Your goal:
Pull out every line below that contains the word "with".
### Supplied data ###
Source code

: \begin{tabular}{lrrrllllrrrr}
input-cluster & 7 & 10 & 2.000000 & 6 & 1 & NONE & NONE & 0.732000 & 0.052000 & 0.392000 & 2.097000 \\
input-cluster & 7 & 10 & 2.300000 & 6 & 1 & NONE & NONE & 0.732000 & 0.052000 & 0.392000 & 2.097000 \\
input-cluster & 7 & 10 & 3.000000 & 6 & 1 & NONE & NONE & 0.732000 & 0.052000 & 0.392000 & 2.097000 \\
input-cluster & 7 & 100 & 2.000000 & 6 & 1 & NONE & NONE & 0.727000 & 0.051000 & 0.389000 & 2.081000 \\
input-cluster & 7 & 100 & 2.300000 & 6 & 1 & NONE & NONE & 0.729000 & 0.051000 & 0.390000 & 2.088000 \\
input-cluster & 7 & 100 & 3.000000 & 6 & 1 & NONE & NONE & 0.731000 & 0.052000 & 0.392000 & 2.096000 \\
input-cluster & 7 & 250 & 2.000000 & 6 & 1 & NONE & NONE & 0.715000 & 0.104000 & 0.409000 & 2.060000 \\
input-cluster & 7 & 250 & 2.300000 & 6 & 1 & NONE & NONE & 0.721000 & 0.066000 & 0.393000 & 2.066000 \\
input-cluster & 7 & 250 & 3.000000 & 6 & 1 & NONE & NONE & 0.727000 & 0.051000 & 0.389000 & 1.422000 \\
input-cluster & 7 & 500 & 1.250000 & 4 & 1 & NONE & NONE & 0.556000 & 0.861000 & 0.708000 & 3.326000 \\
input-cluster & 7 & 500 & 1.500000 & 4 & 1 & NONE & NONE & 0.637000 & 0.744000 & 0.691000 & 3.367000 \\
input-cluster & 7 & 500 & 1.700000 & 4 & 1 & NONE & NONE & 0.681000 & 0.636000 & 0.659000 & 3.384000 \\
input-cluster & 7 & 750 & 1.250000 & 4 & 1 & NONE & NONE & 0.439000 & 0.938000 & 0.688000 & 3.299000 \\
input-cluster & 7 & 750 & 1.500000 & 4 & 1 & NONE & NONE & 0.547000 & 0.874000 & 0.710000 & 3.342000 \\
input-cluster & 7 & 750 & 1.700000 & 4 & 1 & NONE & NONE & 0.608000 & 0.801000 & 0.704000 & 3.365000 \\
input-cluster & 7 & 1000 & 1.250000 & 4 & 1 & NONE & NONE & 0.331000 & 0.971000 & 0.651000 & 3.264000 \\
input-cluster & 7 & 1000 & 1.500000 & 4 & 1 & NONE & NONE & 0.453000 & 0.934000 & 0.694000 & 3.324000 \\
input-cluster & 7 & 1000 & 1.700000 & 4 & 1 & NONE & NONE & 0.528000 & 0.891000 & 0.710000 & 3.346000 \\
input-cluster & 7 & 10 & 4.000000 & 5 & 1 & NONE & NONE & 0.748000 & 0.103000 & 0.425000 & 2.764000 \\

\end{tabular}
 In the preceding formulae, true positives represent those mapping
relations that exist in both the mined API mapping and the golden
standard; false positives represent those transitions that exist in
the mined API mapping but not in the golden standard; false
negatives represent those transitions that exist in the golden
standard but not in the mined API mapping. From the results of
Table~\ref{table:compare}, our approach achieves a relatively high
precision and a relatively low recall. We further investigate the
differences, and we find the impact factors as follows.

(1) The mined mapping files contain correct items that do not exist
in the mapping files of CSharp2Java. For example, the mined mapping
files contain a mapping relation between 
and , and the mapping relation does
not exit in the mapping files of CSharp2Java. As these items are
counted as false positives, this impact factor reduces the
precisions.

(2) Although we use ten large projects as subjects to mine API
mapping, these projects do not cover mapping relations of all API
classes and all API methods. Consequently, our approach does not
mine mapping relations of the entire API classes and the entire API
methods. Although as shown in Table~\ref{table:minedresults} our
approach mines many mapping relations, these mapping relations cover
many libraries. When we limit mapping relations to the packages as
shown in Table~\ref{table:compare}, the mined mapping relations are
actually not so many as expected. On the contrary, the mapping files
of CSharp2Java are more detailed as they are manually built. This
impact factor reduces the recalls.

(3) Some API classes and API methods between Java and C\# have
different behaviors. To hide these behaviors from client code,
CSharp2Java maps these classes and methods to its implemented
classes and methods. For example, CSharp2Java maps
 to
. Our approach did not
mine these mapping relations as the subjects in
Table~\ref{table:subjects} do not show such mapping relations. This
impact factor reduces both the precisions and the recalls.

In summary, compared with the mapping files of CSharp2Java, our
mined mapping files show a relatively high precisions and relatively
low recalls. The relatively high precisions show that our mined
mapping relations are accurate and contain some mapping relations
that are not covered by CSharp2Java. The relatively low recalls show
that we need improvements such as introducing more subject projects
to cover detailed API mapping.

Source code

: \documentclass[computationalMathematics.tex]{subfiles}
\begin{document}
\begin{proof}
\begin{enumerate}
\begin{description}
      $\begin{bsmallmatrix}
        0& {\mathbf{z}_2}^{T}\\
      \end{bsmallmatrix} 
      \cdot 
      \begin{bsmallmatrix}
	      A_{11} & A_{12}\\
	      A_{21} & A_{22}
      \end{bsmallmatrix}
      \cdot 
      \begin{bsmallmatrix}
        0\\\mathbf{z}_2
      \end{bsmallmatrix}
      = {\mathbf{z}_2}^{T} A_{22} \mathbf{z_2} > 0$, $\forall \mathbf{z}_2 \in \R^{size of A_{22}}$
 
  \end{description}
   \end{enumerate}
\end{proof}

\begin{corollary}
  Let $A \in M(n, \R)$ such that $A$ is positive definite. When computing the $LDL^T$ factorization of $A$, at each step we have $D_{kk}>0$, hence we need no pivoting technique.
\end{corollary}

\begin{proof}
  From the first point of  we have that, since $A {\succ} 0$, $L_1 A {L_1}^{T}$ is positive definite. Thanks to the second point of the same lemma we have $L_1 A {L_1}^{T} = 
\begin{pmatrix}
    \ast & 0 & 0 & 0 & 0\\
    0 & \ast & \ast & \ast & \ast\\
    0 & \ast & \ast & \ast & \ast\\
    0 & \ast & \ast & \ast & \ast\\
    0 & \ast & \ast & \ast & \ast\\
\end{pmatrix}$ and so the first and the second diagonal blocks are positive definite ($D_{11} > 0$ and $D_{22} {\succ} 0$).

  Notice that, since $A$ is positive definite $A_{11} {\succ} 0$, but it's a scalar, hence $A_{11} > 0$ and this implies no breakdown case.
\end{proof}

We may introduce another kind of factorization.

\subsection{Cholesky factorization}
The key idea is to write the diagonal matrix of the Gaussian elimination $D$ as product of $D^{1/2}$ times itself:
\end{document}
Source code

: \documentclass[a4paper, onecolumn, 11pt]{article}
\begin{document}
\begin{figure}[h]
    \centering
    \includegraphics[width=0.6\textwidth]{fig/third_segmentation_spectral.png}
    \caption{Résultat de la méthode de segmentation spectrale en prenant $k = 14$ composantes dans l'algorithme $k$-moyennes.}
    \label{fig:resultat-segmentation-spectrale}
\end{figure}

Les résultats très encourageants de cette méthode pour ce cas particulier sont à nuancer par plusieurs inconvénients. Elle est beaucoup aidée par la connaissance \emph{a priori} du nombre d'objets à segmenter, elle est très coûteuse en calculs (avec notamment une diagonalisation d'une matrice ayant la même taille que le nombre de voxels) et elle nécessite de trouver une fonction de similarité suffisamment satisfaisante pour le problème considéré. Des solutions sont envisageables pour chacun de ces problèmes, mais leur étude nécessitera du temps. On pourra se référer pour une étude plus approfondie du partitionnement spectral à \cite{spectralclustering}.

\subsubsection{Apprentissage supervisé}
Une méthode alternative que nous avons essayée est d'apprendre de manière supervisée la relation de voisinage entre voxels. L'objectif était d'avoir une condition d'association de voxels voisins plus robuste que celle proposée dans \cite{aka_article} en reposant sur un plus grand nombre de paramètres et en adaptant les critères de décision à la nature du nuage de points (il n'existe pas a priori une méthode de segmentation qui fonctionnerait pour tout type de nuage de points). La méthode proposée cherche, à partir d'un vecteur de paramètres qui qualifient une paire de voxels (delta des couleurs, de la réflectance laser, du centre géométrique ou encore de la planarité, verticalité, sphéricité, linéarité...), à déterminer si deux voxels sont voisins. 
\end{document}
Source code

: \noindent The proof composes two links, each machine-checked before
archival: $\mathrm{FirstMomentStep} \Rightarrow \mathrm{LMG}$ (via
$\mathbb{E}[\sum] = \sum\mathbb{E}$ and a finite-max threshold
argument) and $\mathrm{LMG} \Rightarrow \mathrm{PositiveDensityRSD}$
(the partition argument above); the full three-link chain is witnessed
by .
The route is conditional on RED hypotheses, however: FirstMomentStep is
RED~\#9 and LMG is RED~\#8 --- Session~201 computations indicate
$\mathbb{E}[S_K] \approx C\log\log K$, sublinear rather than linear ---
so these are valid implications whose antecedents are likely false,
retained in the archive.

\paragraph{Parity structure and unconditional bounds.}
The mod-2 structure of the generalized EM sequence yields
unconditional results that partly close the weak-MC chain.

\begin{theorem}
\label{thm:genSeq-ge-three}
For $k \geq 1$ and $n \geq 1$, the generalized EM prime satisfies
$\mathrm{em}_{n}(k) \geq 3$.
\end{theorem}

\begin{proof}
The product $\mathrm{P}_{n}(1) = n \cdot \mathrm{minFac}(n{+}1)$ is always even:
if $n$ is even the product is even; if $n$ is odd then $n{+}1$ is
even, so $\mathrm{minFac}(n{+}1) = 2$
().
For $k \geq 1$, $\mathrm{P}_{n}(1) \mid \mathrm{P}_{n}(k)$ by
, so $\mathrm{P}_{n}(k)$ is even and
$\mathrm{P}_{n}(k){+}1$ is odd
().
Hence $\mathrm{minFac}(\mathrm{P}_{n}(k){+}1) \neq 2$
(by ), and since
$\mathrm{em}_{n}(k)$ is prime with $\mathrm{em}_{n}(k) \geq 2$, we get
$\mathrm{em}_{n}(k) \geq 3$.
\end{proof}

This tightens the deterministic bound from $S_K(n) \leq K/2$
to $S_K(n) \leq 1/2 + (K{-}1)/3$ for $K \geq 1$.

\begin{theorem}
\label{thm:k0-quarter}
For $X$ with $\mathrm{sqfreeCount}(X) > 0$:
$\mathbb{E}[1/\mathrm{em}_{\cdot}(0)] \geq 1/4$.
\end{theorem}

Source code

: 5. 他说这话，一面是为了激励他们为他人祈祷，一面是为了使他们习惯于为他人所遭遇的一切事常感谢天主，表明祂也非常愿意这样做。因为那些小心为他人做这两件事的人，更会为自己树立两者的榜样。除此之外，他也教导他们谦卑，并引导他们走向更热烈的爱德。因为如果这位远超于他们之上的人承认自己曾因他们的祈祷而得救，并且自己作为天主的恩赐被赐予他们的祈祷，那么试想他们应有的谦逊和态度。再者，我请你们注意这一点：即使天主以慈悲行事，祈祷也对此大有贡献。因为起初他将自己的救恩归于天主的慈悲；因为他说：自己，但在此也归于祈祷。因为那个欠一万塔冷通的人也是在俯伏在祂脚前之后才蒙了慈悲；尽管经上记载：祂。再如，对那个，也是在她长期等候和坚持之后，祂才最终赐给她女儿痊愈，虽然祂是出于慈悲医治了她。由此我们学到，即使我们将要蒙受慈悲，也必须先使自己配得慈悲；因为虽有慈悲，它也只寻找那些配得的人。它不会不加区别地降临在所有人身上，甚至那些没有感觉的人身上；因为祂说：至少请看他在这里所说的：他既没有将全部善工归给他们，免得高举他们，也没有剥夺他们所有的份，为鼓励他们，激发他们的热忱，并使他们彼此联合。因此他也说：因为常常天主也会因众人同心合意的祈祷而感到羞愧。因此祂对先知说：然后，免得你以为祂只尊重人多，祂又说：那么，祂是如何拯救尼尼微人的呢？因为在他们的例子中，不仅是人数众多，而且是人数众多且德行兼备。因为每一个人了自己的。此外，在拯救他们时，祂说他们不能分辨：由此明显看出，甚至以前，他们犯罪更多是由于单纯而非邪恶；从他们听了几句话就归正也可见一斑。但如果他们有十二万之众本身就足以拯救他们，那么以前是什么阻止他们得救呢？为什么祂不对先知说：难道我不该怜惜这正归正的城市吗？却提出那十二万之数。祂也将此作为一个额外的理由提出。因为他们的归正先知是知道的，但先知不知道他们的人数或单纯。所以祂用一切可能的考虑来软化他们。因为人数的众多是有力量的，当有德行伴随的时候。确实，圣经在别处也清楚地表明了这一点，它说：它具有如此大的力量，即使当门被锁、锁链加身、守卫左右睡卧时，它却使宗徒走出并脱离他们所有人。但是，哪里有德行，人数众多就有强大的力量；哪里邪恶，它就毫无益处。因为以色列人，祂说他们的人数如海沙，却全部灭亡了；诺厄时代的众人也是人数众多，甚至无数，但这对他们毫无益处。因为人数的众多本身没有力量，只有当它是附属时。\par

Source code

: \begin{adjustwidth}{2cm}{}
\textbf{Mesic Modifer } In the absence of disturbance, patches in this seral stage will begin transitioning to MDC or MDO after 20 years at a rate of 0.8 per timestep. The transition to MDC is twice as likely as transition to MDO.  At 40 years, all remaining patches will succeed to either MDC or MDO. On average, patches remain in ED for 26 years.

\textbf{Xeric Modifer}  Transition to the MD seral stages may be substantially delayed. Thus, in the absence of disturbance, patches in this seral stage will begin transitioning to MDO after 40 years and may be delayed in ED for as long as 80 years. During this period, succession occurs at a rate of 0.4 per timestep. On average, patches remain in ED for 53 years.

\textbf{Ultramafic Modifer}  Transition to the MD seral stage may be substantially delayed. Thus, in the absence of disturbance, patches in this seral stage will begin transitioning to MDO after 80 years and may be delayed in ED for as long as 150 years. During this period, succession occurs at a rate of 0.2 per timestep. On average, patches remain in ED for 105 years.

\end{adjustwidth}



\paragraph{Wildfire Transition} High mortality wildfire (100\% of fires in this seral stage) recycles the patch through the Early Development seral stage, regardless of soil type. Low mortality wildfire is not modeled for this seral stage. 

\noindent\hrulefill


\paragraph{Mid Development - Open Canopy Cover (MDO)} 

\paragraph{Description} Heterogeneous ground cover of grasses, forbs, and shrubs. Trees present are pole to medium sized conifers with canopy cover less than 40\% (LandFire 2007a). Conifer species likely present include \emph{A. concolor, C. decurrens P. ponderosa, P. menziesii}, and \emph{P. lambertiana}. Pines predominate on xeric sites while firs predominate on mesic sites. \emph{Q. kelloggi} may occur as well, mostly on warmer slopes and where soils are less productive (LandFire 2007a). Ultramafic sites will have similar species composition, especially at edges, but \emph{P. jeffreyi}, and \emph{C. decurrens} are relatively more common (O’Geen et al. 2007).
###
Answer for the task:
In summary, compared with the mapping files of CSharp2Java, our
$\mathrm{em}_{n}(k)$ is prime with $\mathrm{em}_{n}(k) \geq 2$, we get
For $X$ with $\mathrm{sqfreeCount}(X) > 0$:
\paragraph{Description} Heterogeneous ground cover of grasses, forbs, and shrubs. Trees present are pole to medium sized conifers with canopy cover less than 40\% (LandFire 2007a). Conifer species likely present include \emph{A. concolor, C. decurrens P. ponderosa, P. menziesii}, and \emph{P. lambertiana}. Pines predominate on xeric sites while firs predominate on mesic sites. \emph{Q. kelloggi} may occur as well, mostly on warmer slopes and where soils are less productive (LandFire 2007a). Ultramafic sites will have similar species composition, especially at edges, but \emph{P. jeffreyi}, and \emph{C. decurrens} are relatively more common (O’Geen et al. 2007).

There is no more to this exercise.